There you have it. Go see it.

There's more to say below. But first:

Since this is my first review in the reborn FreePress, I'll provide you with this disclaimer: I rarely review shows I think I might not like. I usually go with one or more of my daughters, aged 11, 16 and 16 (twins!). And I love all things Irish (except the beer).

That said: back to RIVERDANCE.

The show originally burst on the scene with great faddish acclaim and the draw of a charismatic male superstar whose name---like most faddish superstars---now escapes me.
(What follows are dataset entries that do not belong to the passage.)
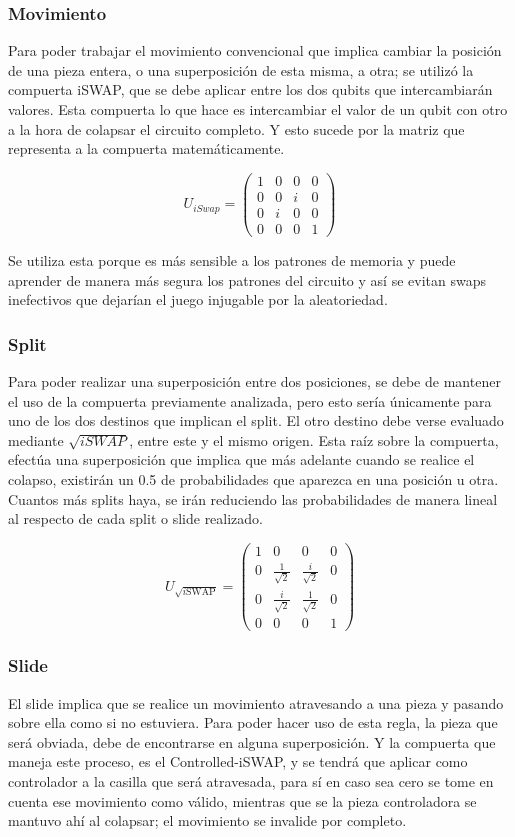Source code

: \subsubsection{Movimiento}
Para poder trabajar el movimiento convencional que implica cambiar la posición de una pieza entera, o una superposición de esta misma, a otra; se utilizó la compuerta iSWAP, que se debe aplicar entre los dos qubits que intercambiarán valores. Esta compuerta lo que hace es intercambiar el valor de un qubit con otro a la hora de colapsar el circuito completo. Y esto sucede por la matriz que representa a la compuerta matemáticamente.

\[
U_{iSwap} = \begin{pmatrix}
	1 & 0 & 0 & 0 \\
	0 & 0 & i & 0 \\
	0 & i & 0 & 0 \\
	0 & 0 & 0 & 1
\end{pmatrix}
\]

Se utiliza esta porque es más sensible a los patrones de memoria y puede aprender de manera más segura los patrones del circuito y así se evitan swaps inefectivos que dejarían el juego injugable por la aleatoriedad.

\subsubsection{Split} 
Para poder realizar una superposición entre dos posiciones, se debe de mantener el uso de la compuerta previamente analizada, pero esto sería únicamente para uno de los dos destinos que implican el split. El otro destino debe verse evaluado mediante $\sqrt{iSWAP}$, entre este y el mismo origen. Esta raíz sobre la compuerta, efectúa una superposición que implica que más adelante cuando se realice el colapso, existirán un 0.5 de probabilidades que aparezca en una posición u otra. Cuantos más splits haya, se irán reduciendo las probabilidades de manera lineal al respecto de cada split o slide realizado.

\[
U_{\sqrt{i\text{SWAP}}} = \begin{pmatrix}
	1 & 0 & 0 & 0 \\
	0 & \frac{1}{\sqrt{2}} & \frac{i}{\sqrt{2}} & 0 \\
	0 & \frac{i}{\sqrt{2}} & \frac{1}{\sqrt{2}} & 0 \\
	0 & 0 & 0 & 1
\end{pmatrix}
\]

\subsubsection{Slide}
El slide implica que se realice un movimiento atravesando a una pieza y pasando sobre ella como si no estuviera. Para poder hacer uso de esta regla, la pieza que será obviada, debe de encontrarse en alguna superposición. Y la compuerta que maneja este proceso, es el Controlled-iSWAP, y se tendrá que aplicar como controlador a la casilla que será atravesada, para sí en caso sea cero se tome en cuenta ese movimiento como válido, mientras que se la pieza controladora se mantuvo ahí al colapsar; el movimiento se invalide por completo.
The show was almost entirely filled with the spirited Irish clog dancing that has rightly hypnotized audiences worldwide.
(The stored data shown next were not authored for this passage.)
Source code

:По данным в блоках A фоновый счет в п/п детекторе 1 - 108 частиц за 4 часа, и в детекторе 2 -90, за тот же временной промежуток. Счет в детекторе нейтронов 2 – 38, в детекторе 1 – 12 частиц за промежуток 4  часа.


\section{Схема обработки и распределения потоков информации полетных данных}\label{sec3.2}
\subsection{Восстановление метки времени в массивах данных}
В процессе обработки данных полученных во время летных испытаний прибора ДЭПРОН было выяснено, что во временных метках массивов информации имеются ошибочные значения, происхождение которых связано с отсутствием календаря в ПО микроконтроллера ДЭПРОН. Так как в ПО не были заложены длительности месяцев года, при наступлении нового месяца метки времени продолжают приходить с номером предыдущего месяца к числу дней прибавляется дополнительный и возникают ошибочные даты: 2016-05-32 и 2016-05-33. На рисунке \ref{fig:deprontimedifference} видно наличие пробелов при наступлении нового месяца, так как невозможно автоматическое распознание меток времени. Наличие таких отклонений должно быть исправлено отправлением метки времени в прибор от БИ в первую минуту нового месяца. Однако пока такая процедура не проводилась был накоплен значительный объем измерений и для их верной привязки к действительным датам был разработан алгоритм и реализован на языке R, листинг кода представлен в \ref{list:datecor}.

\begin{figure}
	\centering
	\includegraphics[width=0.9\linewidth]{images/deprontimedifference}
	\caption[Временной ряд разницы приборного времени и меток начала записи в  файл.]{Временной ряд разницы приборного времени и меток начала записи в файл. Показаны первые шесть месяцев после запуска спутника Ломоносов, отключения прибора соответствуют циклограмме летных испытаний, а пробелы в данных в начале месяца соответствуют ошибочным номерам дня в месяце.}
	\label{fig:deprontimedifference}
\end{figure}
Thursday night's performance (the show runs at the Palace through Sunday, March 2) opened with that same spectacular clog dancing. It has enormous power, and we Eire-philes are always rendered ecstatic by it. The sight of a dozen or two gorgeous musical athletes dancing in loud unison to the pipes, drums and horns is a guaranteed high, and this version of Riverdance does not disappoint.
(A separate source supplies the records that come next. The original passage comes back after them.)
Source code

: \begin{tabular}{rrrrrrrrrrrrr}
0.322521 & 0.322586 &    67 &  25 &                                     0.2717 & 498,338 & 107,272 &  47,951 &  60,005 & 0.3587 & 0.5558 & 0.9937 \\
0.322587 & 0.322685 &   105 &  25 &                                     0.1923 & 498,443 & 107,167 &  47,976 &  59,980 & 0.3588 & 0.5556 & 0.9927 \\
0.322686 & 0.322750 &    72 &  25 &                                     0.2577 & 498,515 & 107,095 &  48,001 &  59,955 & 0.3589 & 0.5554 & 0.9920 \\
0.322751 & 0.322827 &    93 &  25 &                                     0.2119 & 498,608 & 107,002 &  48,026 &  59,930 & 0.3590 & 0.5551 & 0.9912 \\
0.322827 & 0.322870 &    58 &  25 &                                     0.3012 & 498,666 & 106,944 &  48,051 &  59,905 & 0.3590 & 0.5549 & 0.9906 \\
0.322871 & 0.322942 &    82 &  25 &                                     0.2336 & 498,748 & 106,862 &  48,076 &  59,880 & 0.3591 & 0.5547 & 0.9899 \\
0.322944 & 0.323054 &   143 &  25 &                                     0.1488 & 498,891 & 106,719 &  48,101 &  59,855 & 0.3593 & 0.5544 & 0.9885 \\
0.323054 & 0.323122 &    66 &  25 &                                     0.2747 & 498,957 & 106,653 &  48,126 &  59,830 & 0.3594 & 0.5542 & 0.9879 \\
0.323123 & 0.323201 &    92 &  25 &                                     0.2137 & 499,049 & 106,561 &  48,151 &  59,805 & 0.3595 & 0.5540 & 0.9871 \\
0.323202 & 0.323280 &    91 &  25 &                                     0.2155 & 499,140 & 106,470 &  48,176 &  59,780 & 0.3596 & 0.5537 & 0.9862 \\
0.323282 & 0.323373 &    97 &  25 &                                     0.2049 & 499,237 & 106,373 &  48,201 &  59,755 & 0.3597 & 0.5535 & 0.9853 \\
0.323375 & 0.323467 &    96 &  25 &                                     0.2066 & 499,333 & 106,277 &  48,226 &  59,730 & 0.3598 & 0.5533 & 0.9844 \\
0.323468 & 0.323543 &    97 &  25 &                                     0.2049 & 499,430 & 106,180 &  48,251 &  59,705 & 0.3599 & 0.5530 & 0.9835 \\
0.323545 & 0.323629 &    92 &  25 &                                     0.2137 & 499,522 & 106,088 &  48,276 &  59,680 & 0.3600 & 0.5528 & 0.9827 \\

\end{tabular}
The first act was dominated by the magical choreography and mystical evocations of the Emerald Isle. For a tiny piece of land this island has somehow exerted an extraordinary influence over world history, and especially that of the United States. It's not just that so many Irish have come here. Somehow Irish music, literature and pathos have an unexplained power matched only by places like Jamaica and Manhattan. Maybe it's the water.

The major exception to the Irish themes of Act I is a lovely Flamenco excursion from Rosa Manzano Jimenez, whose Firedance offers a nice Spanish reprieve from the purely Irish energy.

Act II, however, surprises and delights with a serious international excursion. It opens with an "American wake" that evokes the turn-of-the-century steamers that brought so many refugees from the potato famine and Dublin's crushing poverty to the New World shores. Think the steerage scene in Titanic minus Leo DiCaprio, who should've stayed in Italy.

Then there's a bit of African-American spiritual singing followed by a really exciting ghetto blast from three superb break dancers who wage a very amusing tap war with three of the Irishmen. South Bronx takes on Kilkenny. Lots of fun.

The whole episode serves to remind that too many Irish shows do take themselves a bit too seriously from time to time. All those famines and hard drinking take their toll. I love all the spiritual stuff, but it can't sustain a whole show.

So this incarnation of Riverdance wisely lightens up with some very productive diversity. From the ghetto blasting we go back to more Flamenco from Ms. Jimenez, followed by a wonderful round of Andalusian acrobatics, leading to the inevitable and does-not-disappoint fireworks display of the multicultural finale. Me, I find this stuff so enjoyable and entrancing I just didn't want it to end. If my knees weren't wrecked and I wasn't with my 11-year-old Julie, who would have been permanently mortified, I might've rushed the stage.

But suffice it to say that you don't have to be Irish to love this latest Riverdance. It has spirit, humor, grace and genuine breadth, even without the beer and angst.